And I think here, the self-storage capability that we're acquiring here in the U.S. is highly differentiated, and could be a really interesting growth lever for us to pull on. I think the optionality that we have created for ourselves to grow into emerging markets as we see global supply chains shift in Vietnam and Brazil could be, you know, further opportunities for growth that we haven't underwritten. And then lastly, as we've talked about with all of you before, we do know that scale matters in delivering continued growth and financial performance for both our LPs and our shareholders. And as we fill out our capability and product set in each of these markets, we do see that there will be synergies on new product development, new product launches, new distribution, information advantages, et cetera.

With regard to wealth, obviously, we are making huge strides building out our product set in the wealth channel. We've had significant success with our two non-traded REITs, AREIT and AIREIT. I think that we've had differentiated performance there, seeing net inflows where some of our peers have seen net outflows. We continue to build product there, to leverage our infrastructure capability. So it would follow that as this platform gets integrated, there should be opportunities to lean into that team to develop product to either expand our core, core plus real estate capability in Europe or to leverage the data center business.

William Katz
Analyst, TD Cowen

Thank you, Michael.

Michael Arougheti
CEO, Ares Management Corporation

Yep.

Operator

Thank you. Our next question will come from Steven Chubak with Wolfe Research. Please go ahead.

Steven Chubak
Analyst, Wolfe Research

Hi, good morning, and congrats on the deal.

Michael Arougheti
CEO, Ares Management Corporation

Thank you.

Steven Chubak
Analyst, Wolfe Research

So I wanted to start with maybe a bit of a multifaceted question just on the LP overlap. You note in the deck that Ares is currently managing $33 billion from GCP International's top 20 investors, and while about half of these LPs are not currently invested, I recognize, with Ares Real Estate, it's still a fair amount of LP overlap. So just want to better understand the opportunities to further deepen and monetize these LP relationships, and at the same time, how you're handicapping the risk of cannibalization with your legacy real estate business.

Michael Arougheti
CEO, Ares Management Corporation

Yeah, I don't anticipate any cannibalization. As we've been talking about for years, there is an overarching secular trend in alternative asset management, that the large are getting larger, and that the largest allocators around the globe are shrinking the roster of GPs that they do business with. And you've seen that in the published data around fund flows and where those dollars are going. So not surprisingly, given the size of the Ares platform and given the size of the GCP platform, that you would see significant overlap. Each of these investors, in my experience, wants to deepen and strengthen the relationship with folks like us. It drives more efficiency for them as they're evaluating future allocations.

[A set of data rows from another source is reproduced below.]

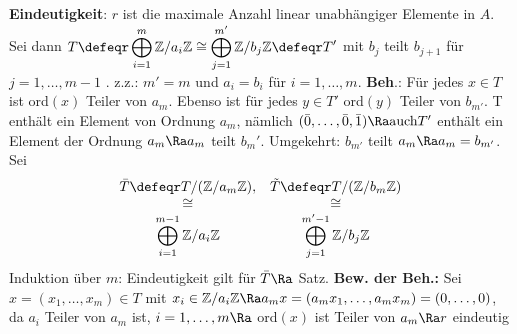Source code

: \begin{Satz}
{        \textbf{Eindeutigkeit}:
            $r$ ist die maximale Anzahl linear unabhängiger Elemente in $A$. Sei
            dann $T \defeqr \displaystyle \bigoplus_{i=1}^m \mathbb{Z}/a_i\mathbb{Z} \cong
            \bigoplus_{j=1}^{m'}
            \mathbb{Z}/b_j\mathbb{Z} \defeqr T'$ mit $b_j$ teilt $b_{j+1}$ für $j
            =1,\dots,m-1$ . z.z.: $m' = m$ und $a_i =
            b_i$ für $i=1,\dots,m$. \smallskip \newline
            \textbf{Beh}.:
                Für jedes $x \in T$ ist ord$(x)$ Teiler von $a_m$. Ebenso ist
                für jedes $y \in T'$ ord$(y)$ Teiler von $b_{m'}$. T enthält ein
                Element von Ordnung $a_m$, nämlich $(\bar 0, \dots, \bar 0, \bar
                1) \Ra \mbox{auch} T'$ enthält ein Element der Ordnung $a_m \Ra
                a_m$ teilt $b_m'$. Umgekehrt: $b_{m'}$ teilt $a_m \Ra a_m =
                b_{m'}$. \newline
                Sei \[\begin{array}{cc} \bar T \defeqr T/(\mathbb{Z}/a_m
                \mathbb{Z}), & \tilde{T} \defeqr T/(\mathbb{Z}/b_m \mathbb{Z})
                \\ \cong   & \cong \\ \displaystyle \bigoplus_{i=1}^{m-1}
                \mathbb{Z}/a_i\mathbb{Z}   & \displaystyle 
                \bigoplus_{j=1}^{m'-1} 
                \mathbb{Z}/b_j\mathbb{Z} \end{array} \]
                Induktion über $m$: Eindeutigkeit gilt für $\bar{T} \Ra$ Satz.
            \newline
            \textbf{Bew. der Beh.:}
                Sei $x=(x_1,\dots,x_m) \in T$ mit $x_i \in \mathbb{Z}/a_i
                \mathbb{Z} \Ra a_m x = (a_m x_1, \dots, a_m x_m) = (0,\dots,0)$,
                da $a_i$ Teiler von $a_m$ ist, $i=1,\dots,m \Ra$ ord$(x)$ ist
                Teiler von $a_m \Ra r$ eindeutig
    }
\end{Satz}
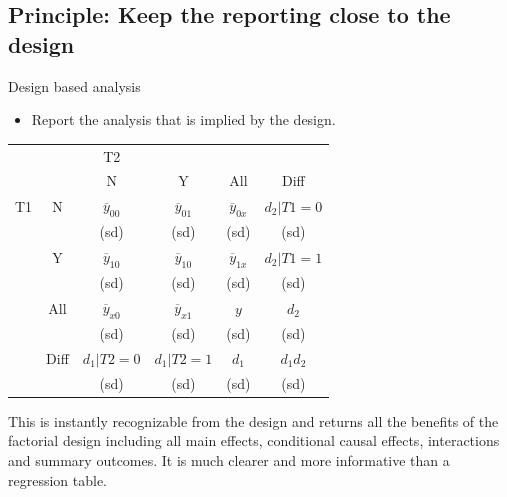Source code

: \documentclass[
  11pt,
  ignorenonframetext,
]{beamer}
\providecommand{\tightlist}{%
  \setlength{\itemsep}{0pt}\setlength{\parskip}{0pt}}\usepackage{longtable,booktabs,array}
\begin{document}
\hypertarget{principle-keep-the-reporting-close-to-the-design}{%
\subsection{Principle: Keep the reporting close to the
design}\label{principle-keep-the-reporting-close-to-the-design}}

\begin{frame}{Design based analysis}
\protect\hypertarget{design-based-analysis}{}
\begin{itemize}
\tightlist
\item
  Report the analysis that is implied by the design.
\end{itemize}

\begin{table}
\small \centering
\begin{tabular}{cc|ccc|c}\small

           &            &         T2 &            &            &            \\

           &            &          N &          Y &        All &       Diff \\ \hline

        T1 &          N &      $\overline{y}_{00}$ &      $\overline{y}_{01}$ &     $\overline{y}_{0x}$ &    $d_2|T1=0$ \\

           &            &       (sd) &       (sd) &       (sd) &       (sd) \\

           &          Y &      $\overline{y}_{10}$ &      $\overline{y}_{10}$ &         $\overline{y}_{1x}$ &    $d_2|T1=1$ \\

           &            &       (sd) &       (sd) &       (sd) &       (sd) \\

           &        All &     $\overline{y}_{x0}$ &     $\overline{y}_{x1}$ &          $y$ &    $d_2$ \\

           &            &       (sd) &       (sd) &       (sd) &       (sd) \\ \hline

           &       Diff &    $d_1|T2=0$ &    $d_1|T2=1$ &    $d_1$ &    \color{green} $d_1d_2$ \\

           &            &       (sd) &       (sd) &       (sd) &       (sd) \\

\end{tabular}  
\end{table}

This is instantly recognizable from the design and returns all the
benefits of the factorial design including all main effects, conditional
causal effects, interactions and summary outcomes. It is much clearer
and more informative than a regression table.
\end{frame}
\end{document}
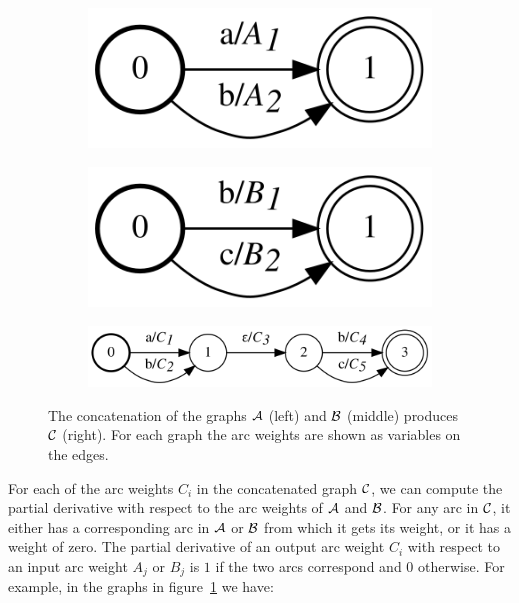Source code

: \begin{figure}
    \centering
    \begin{subfigure}[b]{0.23\textwidth}
        \centering
        \includegraphics[scale=0.6]{figures/concat_grad_A}
    \end{subfigure}
    \begin{subfigure}[b]{0.23\textwidth}
        \centering
        \includegraphics[scale=0.6]{figures/concat_grad_B}
    \end{subfigure}
    \begin{subfigure}[b]{.52\textwidth}
        \centering
        \includegraphics[scale=0.6]{figures/concat_grad_C}
    \end{subfigure}
    \caption{The concatenation of the graphs $\mathcal{A}$ (left) and $\mathcal{B}$ (middle)
    produces $\mathcal{C}$ (right). For each graph the arc weights are shown as
    variables on the edges.}
    \label{fig:concat_grad}
\end{figure}

For each of the arc weights $C_i$ in the concatenated graph $\mathcal{C}$, we can
compute the partial derivative with respect to the arc weights of $\mathcal{A}$ and
$\mathcal{B}$. For any arc in $\mathcal{C}$, it either has a corresponding arc in $\mathcal{A}$ or
$\mathcal{B}$ from which it gets its weight, or it has a weight of zero. The partial
derivative of an output arc weight $C_i$ with respect to an input arc weight
$A_j$ or $B_j$ is $1$ if the two arcs correspond and $0$ otherwise. For
example, in the graphs in figure~\ref{fig:concat_grad} we have:

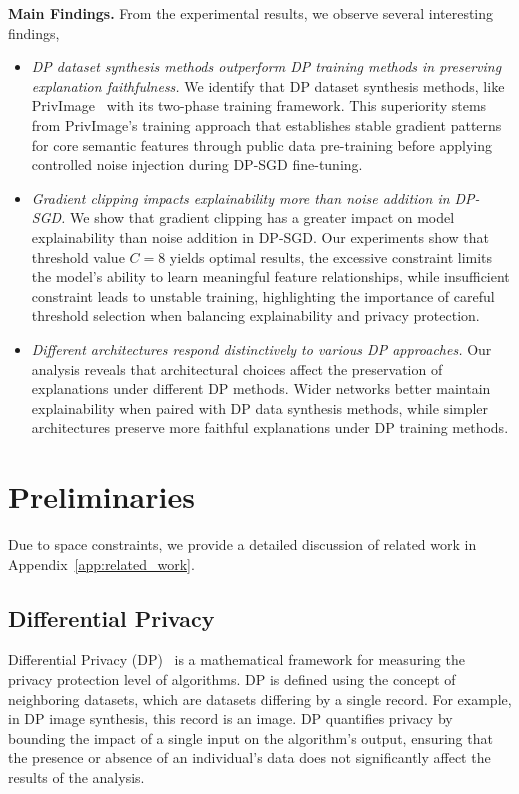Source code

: \documentclass{article}
\begin{document}
\noindent \textbf{Main Findings. } From the experimental results, we observe several interesting findings,
\begin{itemize}[leftmargin=*]
    \item \textit{DP dataset synthesis methods outperform DP training methods in preserving explanation faithfulness.} We identify that DP dataset synthesis methods, like PrivImage~\cite{li2023meticulously} with its two-phase training framework. This superiority stems from PrivImage's training approach that establishes stable gradient patterns for core semantic features through public data pre-training before applying controlled noise injection during DP-SGD fine-tuning.
    
    \item \textit{Gradient clipping impacts explainability more than noise addition in DP-SGD.} We show that gradient clipping has a greater impact on model explainability than noise addition in DP-SGD. Our experiments show that threshold value $C = 8$ yields optimal results, the excessive constraint limits the model's ability to learn meaningful feature relationships, while insufficient constraint leads to unstable training, highlighting the importance of careful threshold selection when balancing explainability and privacy protection.

    \item \textit{Different architectures respond distinctively to various DP approaches.} Our analysis reveals that architectural choices affect the preservation of explanations under different DP methods. Wider networks better maintain explainability when paired with DP data synthesis methods, while simpler architectures preserve more faithful explanations under DP training methods. 
    
\end{itemize}

\section{Preliminaries}

Due to space constraints, we provide a detailed discussion of related work in Appendix~\ref{app:related_work}.
\subsection{Differential Privacy}

Differential Privacy (DP)~\cite{dwork2008differential} is a mathematical framework for measuring the privacy protection level of algorithms. DP is defined using the concept of neighboring datasets, which are datasets differing by a single record. For example, in DP image synthesis, this record is an image. DP quantifies privacy by bounding the impact of a single input on the algorithm's output, ensuring that the presence or absence of an individual's data does not significantly affect the results of the analysis.
\end{document}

It gives them better strategic proximity to emerging markets as they open up, like data centers or things that we've talked about in the past, like sports media, that they want to be at the front line when these markets are opening up with people that they trust. They benefit from strengthening the relationship in terms of better information and better risk analytics and better portfolio analytics. There's a big move to consolidation, so I think it's a big, bright spot here. In past deals where we've seen overlap, it's been overlap in similar product. What's so unique here is these are some of our most important investors that have not found a way to attach to our real estate or infrastructure business. And so all this really does is broaden out the relationship and strengthen the conversation.

Steven Chubak
Analyst, Wolfe Research

Very helpful, caller. Thanks for taking my question.

Operator

Thank you. Our next question will come from Brennan Hawken with UBS. Please go ahead.

Brennan Hawken
Analyst, UBS

Hi, good morning. Thanks for taking my questions. You flagged during your Investor Day Asia and real assets as likely geographies and capabilities of strategic focus. So curious about whether or not this totally scratches that itch, or should we expect more to come as you continue to scale in those regions? Thanks.

Michael Arougheti
CEO, Ares Management Corporation

Look, we're a dynamic growth company in a large growing market and huge addressable market, so I don't wanna say it totally scratches the itch, but what is so unique about this, as I said in my closing remarks, is this checks so many boxes for us against the strategic roadmap that we laid out for all of you in terms of the markets that we wanted to get scale in, where we felt like we had gaps in our capability set, where we felt like we had gaps in our product set. So this gives us a lot to dig into here. So I would think that, you know, for the foreseeable future, the bulk of our energies will be placed behind integrating the business and driving maximum growth and revenue synergy from the combination.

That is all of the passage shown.